Plain-text document sources
-=-=-

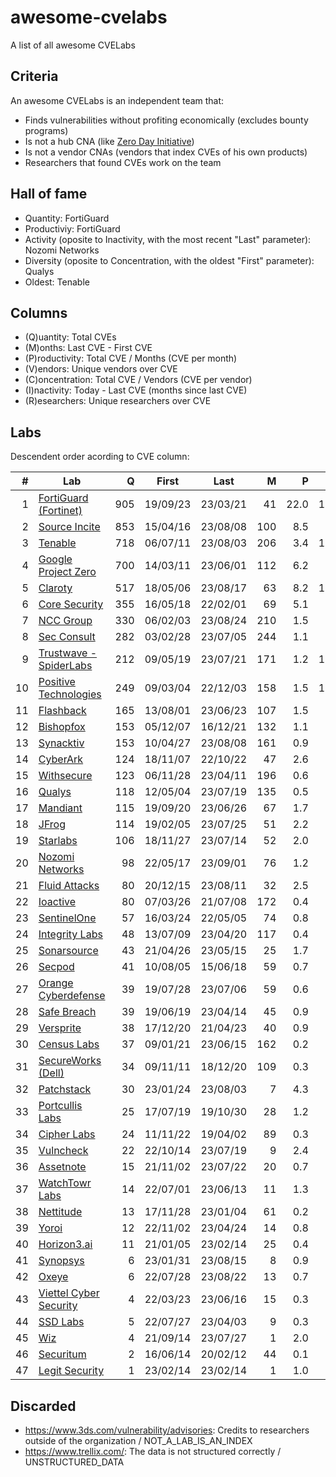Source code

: # awesome-cvelabs

A list of all awesome CVELabs

## Criteria

An awesome CVELabs is an independent team that:

* Finds vulnerabilities without profiting economically (excludes bounty programs)
* Is not a hub CNA (like [Zero Day Initiative](https://www.zerodayinitiative.com/))
* Is not a vendor CNAs (vendors that index CVEs of his own products)
* Researchers that found CVEs work on the team

## Hall of fame

* Quantity: FortiGuard
* Productiviy: FortiGuard
* Activity (oposite to Inactivity, with the most recent "Last" parameter): Nozomi Networks
* Diversity (oposite to Concentration, with the oldest "First" parameter): Qualys
* Oldest: Tenable

## Columns

* (Q)uantity: Total CVEs
* (M)onths: Last CVE - First CVE
* (P)roductivity: Total CVE / Months (CVE per month)
* (V)endors: Unique vendors over CVE 
* (C)oncentration: Total CVE / Vendors (CVE per vendor)
* (I)nactivity: Today - Last CVE (months since last CVE)
* (R)esearchers: Unique researchers over CVE

## Labs

Descendent order acording to CVE column:

|  #  | Lab                                                                 |  Q  |    First    |    Last     |  M  |  P  |  V  |  C  |  I  |  R  |
| --: |---------------------------------------------------------------------| --: |------------|------------| --: | --: | --: | --: | --: | --: |
|  1  | [FortiGuard (Fortinet)](https://www.fortiguard.com/zeroday)         | 905  | 19/09/23 | 23/03/21 | 41   | 22.0 | 179 | 5.0  | 5 | - |
|  2  | [Source Incite](https://srcincite.io/advisories/)                   | 853  | 15/04/16 | 23/08/08 | 100  | 8.5  | 30  | 28.4 | 0  | 13 |
|  3  | [Tenable](https://www.tenable.com/security/research)                | 718  | 06/07/11 | 23/08/03 | 206 | 3.4  | 135 | 5.3 | 0 | - |
|  4  | [Google Project Zero](https://bugs.chromium.org/p/project-zero/issues/list) | 700  | 14/03/11 | 23/06/01 | 112 | 6.2  | 60 | 11.6 | 3 | 33 |
|  5  | [Claroty](https://claroty.com/team82/disclosure-dashboard)           | 517   | 18/05/06 | 23/08/17 | 63   | 8.2  | 101 | 5.1 | 0 | - |
|  6  | [Core Security](https://www.coresecurity.com/core-labs/advisories)  | 355   | 16/05/18 | 22/02/01 | 69   | 5.1  | 90 | 3.9 | 7 | 33 |
|  7  | [NCC Group](https://research.nccgroup.com/category/technical-advisories/) | 330 | 06/02/03 | 23/08/24 | 210 | 1.5  | 80 | 4.1 | 0 | 47 |
|  8  | [Sec Consult](https://sec-consult.com/vulnerability-lab/)           | 282   | 03/02/28 | 23/07/05 | 244   | 1.1  | 84 | 3.3 | 1 | 60 |
|  9  | [Trustwave - SpiderLabs](https://www.trustwave.com/en-us/resources/security-resources/security-advisories/) | 212 | 09/05/19 | 23/07/21 | 171 | 1.2  | 120 | 1.7 | 1 | 60 |
| 10  | [Positive Technologies](https://www.ptsecurity.com/ww-en/analytics/threatscape/)  | 249 | 09/03/04 | 22/12/03 | 158   | 1.5  | 133 | 1.8 | 9 | 1 |
| 11  | [Flashback](https://www.flashback.sh/)                              | 165   | 13/08/01 | 23/06/23 | 107  | 1.5  | 30 | 5.5 | 2 | 2 |
| 12  | [Bishopfox](https://bishopfox.com/blog/advisories)                 | 153  | 05/12/07 | 16/12/21 | 132 | 1.1  | 44 | 3.4 | 78 | 43 |
| 13  | [Synacktiv](https://www.synacktiv.com/en/advisories)               | 153  | 10/04/27 | 23/08/08 | 161 | 0.9  | 52 | 2.9 | 0 | 42 |
| 14  | [CyberArk](https://labs.cyberark.com/cyberark-labs-security-advisories/) | 124 | 18/11/07 | 22/10/22 | 47  | 2.6  | 55 |  2.2  | 10 | 22 |
| 15  | [Withsecure](https://labs.withsecure.com/advisories/)             | 123  | 06/11/28 | 23/04/11 | 196 | 0.6  | 73 | 1.7 | 4 | - |
| 16  | [Qualys](https://www.qualys.com/research/security-advisories/)     | 118   | 12/05/04 | 23/07/19 | 135 | 0.5  | 41 | 2.8 | 1 | - |
| 17  | [Mandiant](https://github.com/mandiant/Vulnerability-Disclosures)   | 115   | 19/09/20 | 23/06/26 |  67  | 1.7  | 26 | 4.4 | 2 | 27 |
| 18  | [JFrog](https://research.jfrog.com/)                               | 114  | 19/02/05 | 23/07/25 | 51  | 2.2  | 56 | 2.0 | 1 | 7 |
| 19  | [Starlabs](https://starlabs.sg/advisories)                         | 106  | 18/11/27 | 23/07/14 | 52  | 2.0  | 24 | 4.4 | 1 | 13 |
| 20  | [Nozomi Networks](https://www.nozominetworks.com/vulnerability-advisories) | 98 | 22/05/17 | 23/09/01 | 76 | 1.2  | 8 | 5.6 | 0 | - |
| 21  | [Fluid Attacks](https://fluidattacks.com/advisories/)              | 80   | 20/12/15 | 23/08/11 | 32  | 2.5  | 53 | 1.5 | 0 | 6 |
| 22  | [Ioactive](https://ioactive.com/resources/disclosures/)            | 80   | 07/03/26 | 21/07/08 |  172  | 0.4  | 46 | 1.7 | 25 | 46 |
| 23  | [SentinelOne](https://www.sentinelone.com/labs/our-cves/)          | 57   | 16/03/24 | 22/05/05 | 74  | 0.8  | 25 | 2.2 | 16 | 5 |
| 24  | [Integrity Labs](https://labs.integrity.pt/advisories/)            | 48   | 13/07/09 | 23/04/20 | 117 | 0.4  | 37 | 1.3 | 4 | 7 |
| 25  | [Sonarsource](https://www.sonarsource.com/)                        | 43   | 21/04/26 | 23/05/15 | 25  | 1.7  | - | - | 2 | - |
| 26  | [Secpod](https://www.secpod.com/)                                  | 41   | 10/08/05 | 15/06/18 | 59  | 0.7  | 35 | 1.1 | 97 | 8 |
| 27  | [Orange Cyberdefense](https://github.com/Orange-Cyberdefense/CVE-repository) | 39  | 19/07/28 | 23/07/06 | 59  | 0.6  | 26 |  1.5  | 1  | 18 | 
| 28  | [Safe Breach](https://www.safebreach.com/cve-discoveries/)         | 39   | 19/06/19 | 23/04/14 | 45  | 0.9  | 25 | 1.6 | 4 | - |
| 29  | [Versprite](https://versprite.com/)                                | 38   | 17/12/20 | 21/04/23 | 40  | 0.9  | 29 | 1.3 | 28 | - |
| 30  | [Census Labs](https://census-labs.com/news/category/advisories/)   | 37   | 09/01/21 | 23/06/15 | 162   | 0.2  | 24 | 1.5 | 3 | 15 |
| 31  | [SecureWorks (Dell)](https://www.secureworks.com/research/#resource-type=Advisory) | 34 | 09/11/11 | 18/12/20 | 109 | 0.3  | 21 |  1.6  | 52 | 14 |
| 32  | [Patchstack](https://patchstack.com/)                              | 30   | 23/01/24 | 23/08/03 | 7   | 4.3  | - | - | 0 | - |
| 33  | [Portcullis Labs](https://labs.portcullis.co.uk/advisories/)        | 25   | 17/07/19 | 19/10/30 | 28  | 1.2  | 10 | 2.5 | 45 
| 34  | [Cipher Labs](https://labs.cipher.com/projects/vulnerability-research/index.html) | 24 | 11/11/22 | 19/04/02 | 89  | 0.3  | 18 | 1.3 | 54 | 1 || 10 |
| 35  | [Vulncheck](https://vulncheck.com/)                                | 22   | 22/10/14 | 23/07/19 | 9   | 2.4  | 16 | 1.3 | 1 | - |
| 36  | [Assetnote](https://www.assetnote.io/)                             | 15   | 21/11/02 | 23/07/22 | 20  | 0.7  | 14 | 1.0 | 1 | 2 |
| 37  | [WatchTowr Labs](https://labs.watchtowr.com/)                      | 14   | 22/07/01 | 23/06/13 | 11  | 1.3  | 10 | 1.4 | 2 | 4 |
| 38  | [Nettitude](https://labs.nettitude.com/category/blog/advisories/)  | 13 | 17/11/28 | 23/01/04 | 61 | 0.2 | 11 | 1.1 | 7 | 8 |
| 39  | [Yoroi](https://yoroi.company/research/)                           | 12   | 22/11/02 | 23/04/24 | 14  | 0.8  | 3 | 4.0 | 3 | 2 |
| 40  | [Horizon3.ai](https://www.horizon3.ai/red-team-blog/#disclosures)  | 11   | 21/01/05 | 23/02/14 | 25   | 0.4  | 8 | 1.3 | 6 | - |
| 41  | [Synopsys](https://www.synopsys.com/blogs/software-security/tag/cybersecurity-research-center/) | 6 | 23/01/31 | 23/08/15 | 8 | 0.9 | 5 | 1.2 | 0 | 6 |
| 42  | [Oxeye](https://www.oxeye.io/resources-category/research)           | 6   | 22/07/28 | 23/08/22 | 13  | 0.7  | 4 | 1.5 | 0 | 2 |
| 43  | [Viettel Cyber Security](https://blog.viettelcybersecurity.com/tag/researches/) | 4 | 22/03/23 | 23/06/16 | 15 | 0.3  | 4 | 1.0 | 2 | 7 |
| 44  | [SSD Labs](https://ssd-disclosure.com/advisories/)                  | 5   | 22/07/27 | 23/04/03 | 9   | 0.3  | 3 | 1.6 | 4 | 2 |
| 45  | [Wiz](https://www.wiz.io/blog/tag/research)                        | 4   | 21/09/14 | 23/07/27 | 1   | 2.0  | 2 | 2.0 | 1 | 2 |
| 46  | [Securitum](https://research.securitum.com/)                        | 2   | 16/06/14 | 20/02/12 | 44  | 0.1  | 2 | 1.0 | 42 | 1 |
| 47  | [Legit Security](https://www.legitsecurity.com/)                   | 1   | 23/02/14 | 23/02/14 | 1   | 1.0  | 1 | 1.0 | 7 | 1 |

## Discarded

* https://www.3ds.com/vulnerability/advisories: Credits to researchers outside of the organization / NOT_A_LAB_IS_AN_INDEX
* https://www.trellix.com/: The data is not structured correctly / UNSTRUCTURED_DATA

-=-=-

▶ _Required work_:
Among the entries above, find every line holding "oposite" and copy it.

▶ _Task solution_:
* Activity (oposite to Inactivity, with the most recent "Last" parameter): Nozomi Networks
* Diversity (oposite to Concentration, with the oldest "First" parameter): Qualys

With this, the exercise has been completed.